Yesterday, I attended my daughter’s moving up ceremony. She is officially a 5th grader and will be heading to middle school in the fall. I share the sentiments of many parents that time is going by too quickly. It seems like yesterday, that I was putting her on the school bus for her first day of Kindergarten and today she walked across the bridge to middle school. My baby girl is growing up.
I am so proud of all that my daughter has accomplished in her five years of elementary school. Her teachers have nurtured her love of learning and she is constantly seeking knowledge. She has made many friends throughout the years, and this past year in particular, she has developed friendships that have the potential to become life-long relationships.
Like Shonda Rhimes, 4th grade was my daughter’s “Year of Yes.” She embraced her last year in elementary school with enthusiasm, wanting to participate in everything. The Gym Show, the school musical, the Tae Kwon Do club, the spelling bee, book club, the school newspaper, band and the science fair…..she did it all. Plus she had outside of school activities including piano lessons, Girl Scouts and religious education. While it was not always easy for her to fit everything in and get her homework done, she somehow managed to do it all. It wasn’t always easy, with early mornings, late nights and little free time. But she never gave up and stuck with it all.

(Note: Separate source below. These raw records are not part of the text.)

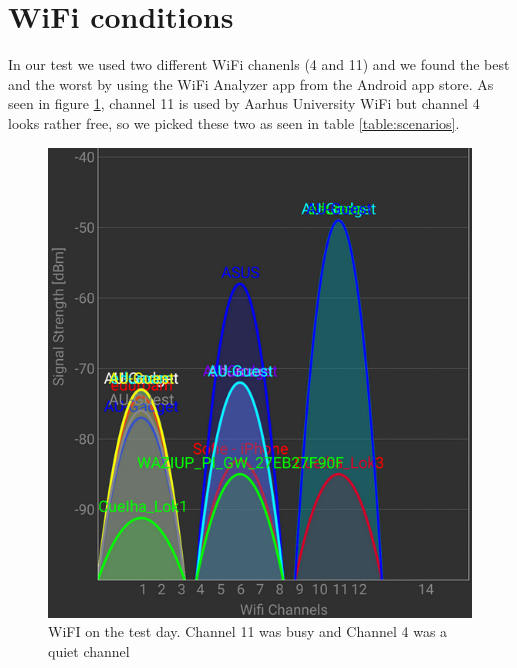 \section{WiFi conditions}\label{sc:wifi}
In our test we used two different WiFi chanenls (4 and 11) and we found the best and the worst by using the WiFi Analyzer app from the Android app store\cite{Farproc@gmail.com2018}. As seen in figure \ref{fig:wifionthetestday}, channel 11 is used by Aarhus University WiFi but channel 4 looks rather free, so we picked these two as seen in table \ref{table:scenarios}.

\begin{figure}[H]
	\centering
	\includegraphics[width=0.6\linewidth]{testAndPerformance/wifi/wifiOnTheTestDay}
	\caption{WiFI on the test day. Channel 11 was busy and Channel 4 was a quiet channel}
	\label{fig:wifionthetestday}
\end{figure}
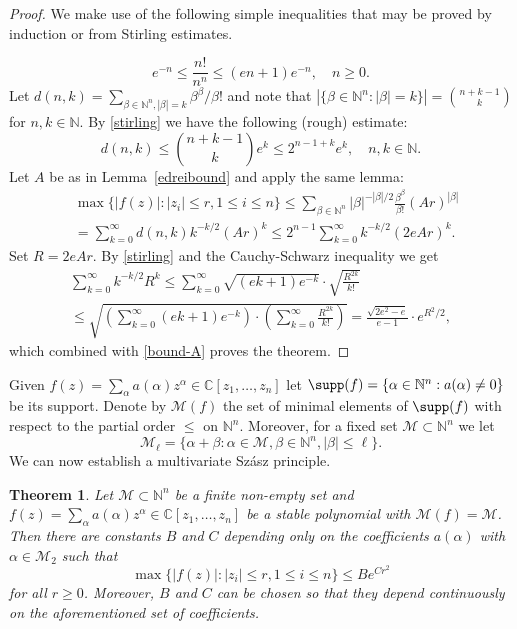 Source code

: \documentclass[10pt,reqno]{amsart}
\theoremstyle{plain}
\newtheorem{theorem}{Theorem}[section]
\theoremstyle{definition}
\theoremstyle{remark}
\numberwithin{equation}{section}
\newcommand{\NN}{\mathbb{N}}
\newcommand{\MM}{\mathcal{M}}
\newcommand{\CC}{\mathbb{C}}
\begin{document}
\begin{proof}
We make use of the following simple inequalities that may be proved by 
induction or from Stirling estimates.  

\begin{equation}\label{stirling}
e^{-n} \leq \frac {n!}{n^n} \leq (en+1)e^{-n}, \quad n \geq 0.
\end{equation}
Let 
$
d(n,k)= \sum_{\beta \in \NN^n, |\beta|=k} \beta^\beta/\beta!
$
and note that $\left|\{\beta \in \NN^n : |\beta|=k\}\right|
=\binom {n+k-1}{k}$ for $n,k\in \NN$. 
 By \eqref{stirling} we have the following (rough) estimate:
$$
d(n,k) \leq \binom {n+k-1}k e^k \leq 2^{n-1+k}e^k,\quad n,k\in \NN.
$$ 
Let $A$ be as in Lemma~\ref{edreibound} and apply the same lemma:
\begin{equation}\label{bound-A}
\begin{split}
&\max\Big\{ |f(z)| : |z_i|\leq r, 1\leq i \leq n\Big\} \leq 
\sum_{\beta\in\NN^n} |\beta|^{-|\beta|/2} 
\frac{\beta^\beta}{\beta!} (Ar)^{|\beta|} \\
&= \sum_{k=0}^{\infty} d(n,k)k^{-k/2}(Ar)^k 
\leq 2^{n-1} \sum_{k=0}^{\infty} k^{-k/2}(2eAr)^k.
\end{split}
\end{equation}              
Set $R=2eAr$. 
By \eqref{stirling} and the Cauchy-Schwarz inequality  we get 
\begin{multline*}
\sum_{k=0}^{\infty} k^{-k/2} R^k \leq\sum_{k=0}^\infty \sqrt{(ek+1)e^{-k}}  
\cdot \sqrt{\frac{R^{2k}}{k!}} \\
\le \sqrt{\left(\sum_{k=0}^\infty (ek+1)e^{-k}\right)   \cdot   
\left(\sum_{k=0}^\infty \frac{R^{2k}}{k!}\right)   } 
= \frac {\sqrt{2e^2-e}} {e-1} \cdot e^{R^2/2},
\end{multline*}
which combined with \eqref{bound-A} proves the theorem.
\end{proof}
 
Given $f(z)=\sum_{\alpha}a(\alpha)z^{\alpha}\in 
\CC[z_1,\ldots, z_n]$ let 
$\supp(f)=\{\alpha\in \NN^n : a(\alpha)\neq 0\}$ be its support.  Denote by
$\MM(f)$ the set of minimal elements of $\supp(f)$ with respect to the partial 
order $\le$ on $\NN^n$. Moreover, for a fixed set $\MM \subset \NN^n$ we let 
$$
\MM_\ell= \{ \alpha +\beta  : \alpha \in \MM, \beta \in \NN^n, 
|\beta| \leq \ell\}. 
$$ 
We can now establish a multivariate Sz\'asz principle.

\begin{theorem}\label{for_trans}
Let $\MM \subset \NN^n$ be a finite non-empty set and 
$f(z)=\sum_{\alpha}a(\alpha)z^\alpha\in 
\CC[z_1,\ldots, z_n]$ be a stable polynomial with $\MM(f)=\MM$. 
Then there are constants $B$ and $C$ depending  only on   
the coefficients 
$a(\alpha)$ with $\alpha \in \MM_2$  
such that 
$$
\max \Big\{ |f(z)| : |z_i| \leq r, 1\leq i \leq n\Big\} \leq B e^{Cr^2}
$$ 
for all $r\ge 0$. Moreover, $B$ and $C$ can be chosen so that they depend  
continuously on the aforementioned set of coefficients.  
\end{theorem}
\end{document}
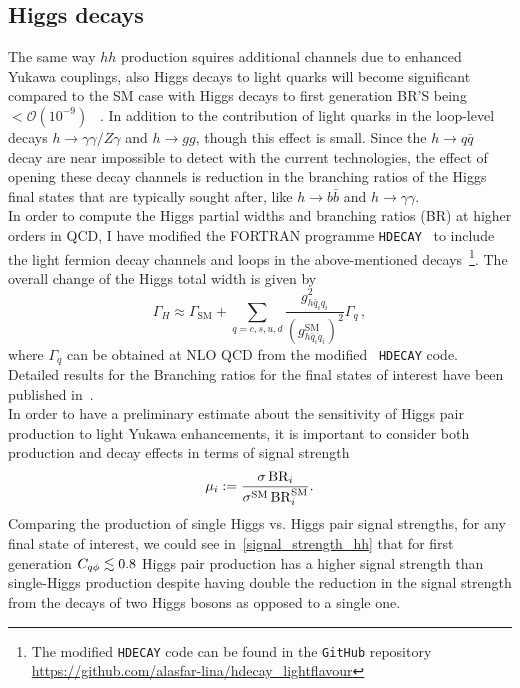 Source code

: \subsection{Higgs decays \label{sec:Hdecay}}
The same way $hh$ production squires additional channels due to enhanced Yukawa couplings, also Higgs decays to light quarks will become significant compared to the SM case with Higgs decays to first generation BR'S being $<\mathcal{O}(10^{-9})$ ~\cite{deFlorian:2016spz}.  In addition to the contribution of light quarks in the loop-level decays $h \to \gamma \gamma/Z \gamma$ and $ h \to gg$, though this effect is small.  Since the $ h \to q\bar q$ decay are near impossible to detect with the current technologies, the effect of opening these decay channels is reduction in the branching ratios of the Higgs final states that are typically sought after, like $ h \to b \bar b $ and $ h \to \gamma \gamma$. \\ In order to compute the Higgs partial widths and branching ratios (BR) at higher orders in QCD, I have modified the FORTRAN programme \texttt{HDECAY}~\cite{Djouadi:1997yw,Djouadi:2018xqq} to include the light fermion decay channels and loops in the above-mentioned decays~\footnote{The modified \texttt{HDECAY} code can be found in the \texttt{GitHub} repository \url{https://github.com/alasfar-lina/hdecay_lightflavour}}. The overall change of the Higgs total width is given by
\begin{equation}
	\Gamma_H \approx \Gamma_{\text{SM}}+\sum_{q=c,s,u,d}\frac{g_{h \bar{q}_i q_i}^2}{(g_{h \bar{q}_i q_i}^{\text{SM}})^2}\Gamma_{q}\,,
\end{equation}
where $\Gamma_q$ can be obtained at NLO QCD from the modified ~\texttt{HDECAY} code. Detailed results for the Branching ratios for the final states of interest have been published in~\cite{Alasfar:2019pmn}.\\ 
In order to have a preliminary estimate about the sensitivity of Higgs pair production to light Yukawa enhancements, it is important to consider both production and decay effects in terms of signal strength
\begin{equation}
	\mu_i : = \frac{\sigma \, {\rm BR}_i } {\sigma^{\mathrm{SM}} \, {\rm BR}_i^{\mathrm{SM}}}.
\end{equation}
Comparing the production of single Higgs vs. Higgs pair signal strengths, for any final state of interest, we could see in~\autoref{signal_strength_hh} that for  first generation $C_{q \phi} \lesssim 0.8$ Higgs pair production has a higher signal strength than single-Higgs production despite having double the reduction in the signal strength from the decays of two Higgs bosons as opposed to a single one.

I will admit that I’ve been a bit over-protective of my daughter; not wanting to see her fail at anything and to always be prepared and have whatever she needs. I am learning that I need to take a step back and start letting her spread her wings. In his speech to the parents, my daughter’s middle school principal noted that his job is to help our children become independent. Mistakes need to be made so she can learn from them. And as her parent, I can help guide her towards making good decisions, but ultimately, she needs to make the final choice. And as difficult as that may be for both her and me, I think we will be okay. Because we both know that I will always be here for her.
My daughter’s official last day of 4th grade is tomorrow. Then she is home with me (and her younger brother) for the summer. Neither of the kids wanted to go to camp this summer and since I am home, I didn’t push it. I’m hoping to spend some quality time with the kids while they both still want to do things with their mom. As excited as I am for my daughter to start this next chapter in her life, I know that middle school will change her (and I’m hoping that it’s for the better!). I know that pretty soon spending time with her friends will be more important than spending time with her family. So, as elementary school is ending for her, I am hoping that this summer we will be able to make memories that both she and I can look back on with fondness.